**What needs to be done**
If a line in the entries below includes the string "aerosol", copy it out.

**Information supplied**
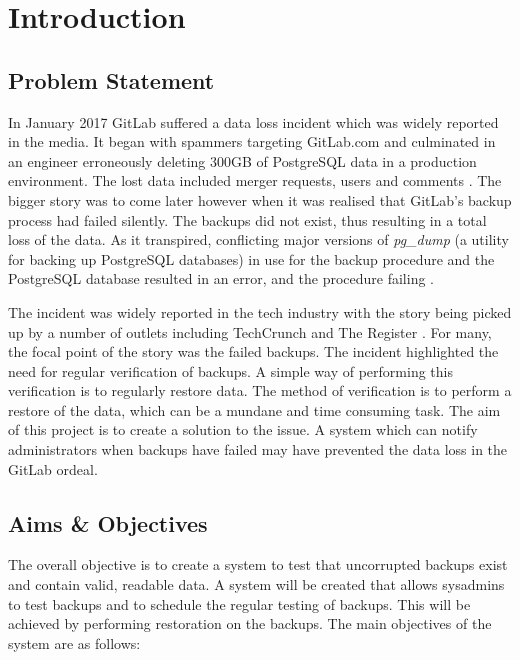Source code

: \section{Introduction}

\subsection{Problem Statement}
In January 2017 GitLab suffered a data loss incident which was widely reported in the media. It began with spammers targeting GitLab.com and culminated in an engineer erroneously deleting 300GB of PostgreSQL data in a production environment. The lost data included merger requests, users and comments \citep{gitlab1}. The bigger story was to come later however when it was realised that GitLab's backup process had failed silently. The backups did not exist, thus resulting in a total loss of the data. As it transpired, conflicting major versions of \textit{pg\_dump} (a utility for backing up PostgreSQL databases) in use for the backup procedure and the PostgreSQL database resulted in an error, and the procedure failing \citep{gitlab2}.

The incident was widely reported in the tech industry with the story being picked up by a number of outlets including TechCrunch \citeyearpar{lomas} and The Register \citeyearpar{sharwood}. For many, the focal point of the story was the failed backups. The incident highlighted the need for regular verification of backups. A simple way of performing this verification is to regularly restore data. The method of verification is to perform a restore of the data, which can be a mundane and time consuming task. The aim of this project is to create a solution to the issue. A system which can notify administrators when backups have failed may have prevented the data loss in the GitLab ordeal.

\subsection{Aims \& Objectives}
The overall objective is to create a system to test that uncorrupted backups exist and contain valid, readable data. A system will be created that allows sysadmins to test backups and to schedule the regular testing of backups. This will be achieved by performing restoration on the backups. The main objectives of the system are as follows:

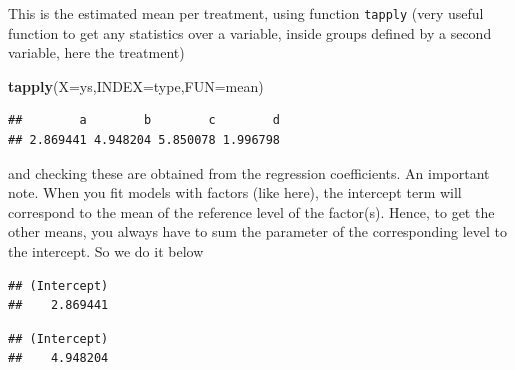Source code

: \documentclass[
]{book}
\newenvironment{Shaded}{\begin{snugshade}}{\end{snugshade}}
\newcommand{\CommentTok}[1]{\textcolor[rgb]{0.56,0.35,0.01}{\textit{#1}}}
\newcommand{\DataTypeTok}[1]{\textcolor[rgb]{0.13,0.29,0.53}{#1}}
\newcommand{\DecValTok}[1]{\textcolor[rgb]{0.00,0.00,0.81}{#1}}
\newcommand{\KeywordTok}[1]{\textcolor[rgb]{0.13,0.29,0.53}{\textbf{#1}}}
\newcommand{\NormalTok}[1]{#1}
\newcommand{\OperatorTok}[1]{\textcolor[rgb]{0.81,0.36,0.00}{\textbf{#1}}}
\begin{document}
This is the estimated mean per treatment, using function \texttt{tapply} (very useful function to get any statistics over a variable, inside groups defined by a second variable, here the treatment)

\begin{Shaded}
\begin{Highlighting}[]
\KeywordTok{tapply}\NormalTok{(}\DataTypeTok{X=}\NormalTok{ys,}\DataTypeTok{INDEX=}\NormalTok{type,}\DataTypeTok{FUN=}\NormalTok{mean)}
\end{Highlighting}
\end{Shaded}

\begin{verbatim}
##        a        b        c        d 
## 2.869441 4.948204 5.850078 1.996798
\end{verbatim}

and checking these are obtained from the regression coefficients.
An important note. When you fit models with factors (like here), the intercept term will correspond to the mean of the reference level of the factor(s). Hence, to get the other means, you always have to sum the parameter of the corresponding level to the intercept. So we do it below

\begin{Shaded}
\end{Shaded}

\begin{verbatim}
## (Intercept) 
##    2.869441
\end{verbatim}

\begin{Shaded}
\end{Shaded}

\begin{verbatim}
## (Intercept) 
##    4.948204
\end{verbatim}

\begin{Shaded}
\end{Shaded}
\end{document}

--

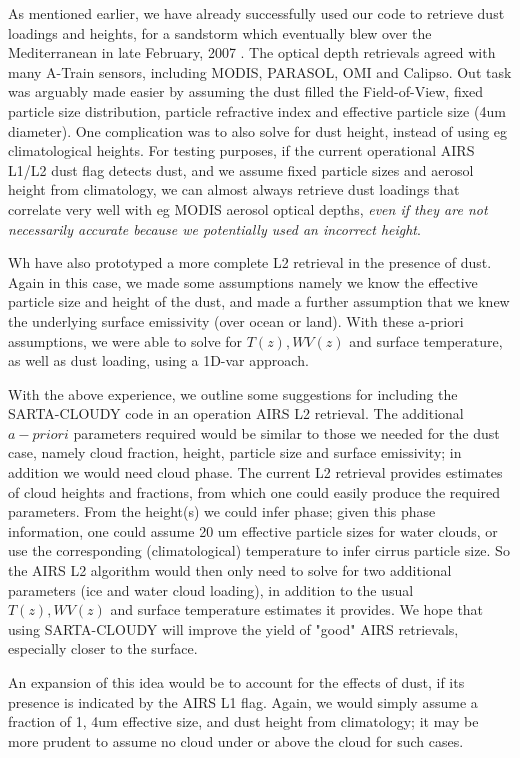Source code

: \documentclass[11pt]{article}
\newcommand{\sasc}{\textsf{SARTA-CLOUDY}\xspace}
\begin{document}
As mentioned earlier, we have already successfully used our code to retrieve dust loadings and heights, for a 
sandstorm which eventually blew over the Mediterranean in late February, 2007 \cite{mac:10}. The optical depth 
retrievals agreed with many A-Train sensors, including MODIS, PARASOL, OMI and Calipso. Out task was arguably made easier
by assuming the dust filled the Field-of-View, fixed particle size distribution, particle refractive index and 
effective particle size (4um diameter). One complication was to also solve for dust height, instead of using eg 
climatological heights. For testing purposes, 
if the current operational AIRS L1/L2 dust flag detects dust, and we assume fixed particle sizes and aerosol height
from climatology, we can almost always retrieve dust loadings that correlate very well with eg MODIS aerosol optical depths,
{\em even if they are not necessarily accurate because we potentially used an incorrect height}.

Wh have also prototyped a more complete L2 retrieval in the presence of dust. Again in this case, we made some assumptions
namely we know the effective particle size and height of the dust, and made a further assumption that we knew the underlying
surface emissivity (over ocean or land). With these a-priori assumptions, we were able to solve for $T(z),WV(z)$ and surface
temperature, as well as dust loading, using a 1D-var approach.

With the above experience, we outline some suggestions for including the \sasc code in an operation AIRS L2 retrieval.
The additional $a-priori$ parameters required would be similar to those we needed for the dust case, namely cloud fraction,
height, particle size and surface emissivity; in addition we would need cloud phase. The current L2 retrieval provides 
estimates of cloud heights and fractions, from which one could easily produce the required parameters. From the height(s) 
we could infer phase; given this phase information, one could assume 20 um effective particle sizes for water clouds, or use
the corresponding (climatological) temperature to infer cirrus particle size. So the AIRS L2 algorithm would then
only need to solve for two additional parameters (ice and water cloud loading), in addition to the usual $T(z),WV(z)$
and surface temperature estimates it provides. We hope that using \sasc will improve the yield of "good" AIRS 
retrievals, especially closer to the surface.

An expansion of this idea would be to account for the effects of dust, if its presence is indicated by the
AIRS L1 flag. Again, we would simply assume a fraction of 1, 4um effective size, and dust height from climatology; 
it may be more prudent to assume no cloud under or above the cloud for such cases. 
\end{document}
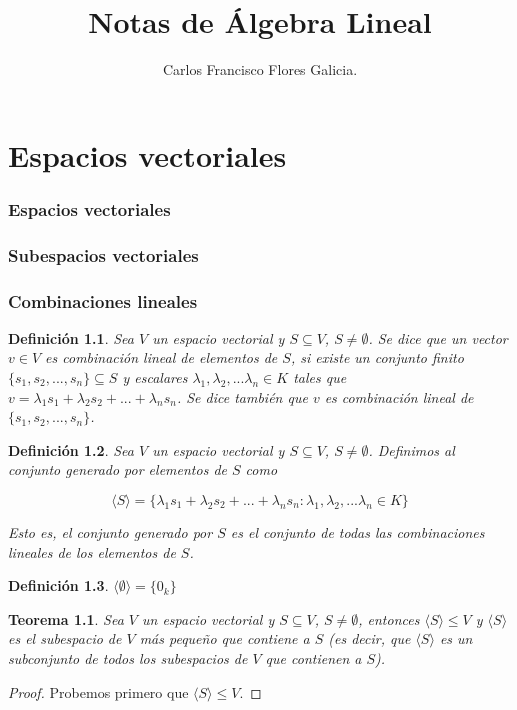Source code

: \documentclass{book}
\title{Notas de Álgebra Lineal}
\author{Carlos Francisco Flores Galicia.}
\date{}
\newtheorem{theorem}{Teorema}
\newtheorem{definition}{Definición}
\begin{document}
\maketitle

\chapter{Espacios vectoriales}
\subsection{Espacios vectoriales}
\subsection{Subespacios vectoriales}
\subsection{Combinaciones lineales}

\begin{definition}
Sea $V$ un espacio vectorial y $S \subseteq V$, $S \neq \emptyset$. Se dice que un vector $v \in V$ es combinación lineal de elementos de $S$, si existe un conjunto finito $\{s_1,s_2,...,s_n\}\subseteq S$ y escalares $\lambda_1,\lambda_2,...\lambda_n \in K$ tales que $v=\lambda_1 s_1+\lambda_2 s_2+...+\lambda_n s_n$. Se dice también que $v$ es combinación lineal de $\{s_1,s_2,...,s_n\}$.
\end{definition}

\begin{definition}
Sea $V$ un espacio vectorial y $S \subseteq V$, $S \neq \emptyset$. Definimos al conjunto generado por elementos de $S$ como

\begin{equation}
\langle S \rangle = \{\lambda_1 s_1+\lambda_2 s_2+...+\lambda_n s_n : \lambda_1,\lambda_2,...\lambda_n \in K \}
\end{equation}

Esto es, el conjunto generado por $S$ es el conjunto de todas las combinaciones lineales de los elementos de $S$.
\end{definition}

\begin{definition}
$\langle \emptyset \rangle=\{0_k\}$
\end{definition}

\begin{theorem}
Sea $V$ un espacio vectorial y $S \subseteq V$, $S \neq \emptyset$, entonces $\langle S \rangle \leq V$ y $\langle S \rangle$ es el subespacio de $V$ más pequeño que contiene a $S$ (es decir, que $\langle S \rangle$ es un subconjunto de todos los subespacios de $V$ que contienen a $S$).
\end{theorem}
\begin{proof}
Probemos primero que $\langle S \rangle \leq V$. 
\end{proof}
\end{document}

**Response to the task**
if the current operational AIRS L1/L2 dust flag detects dust, and we assume fixed particle sizes and aerosol height
from climatology, we can almost always retrieve dust loadings that correlate very well with eg MODIS aerosol optical depths,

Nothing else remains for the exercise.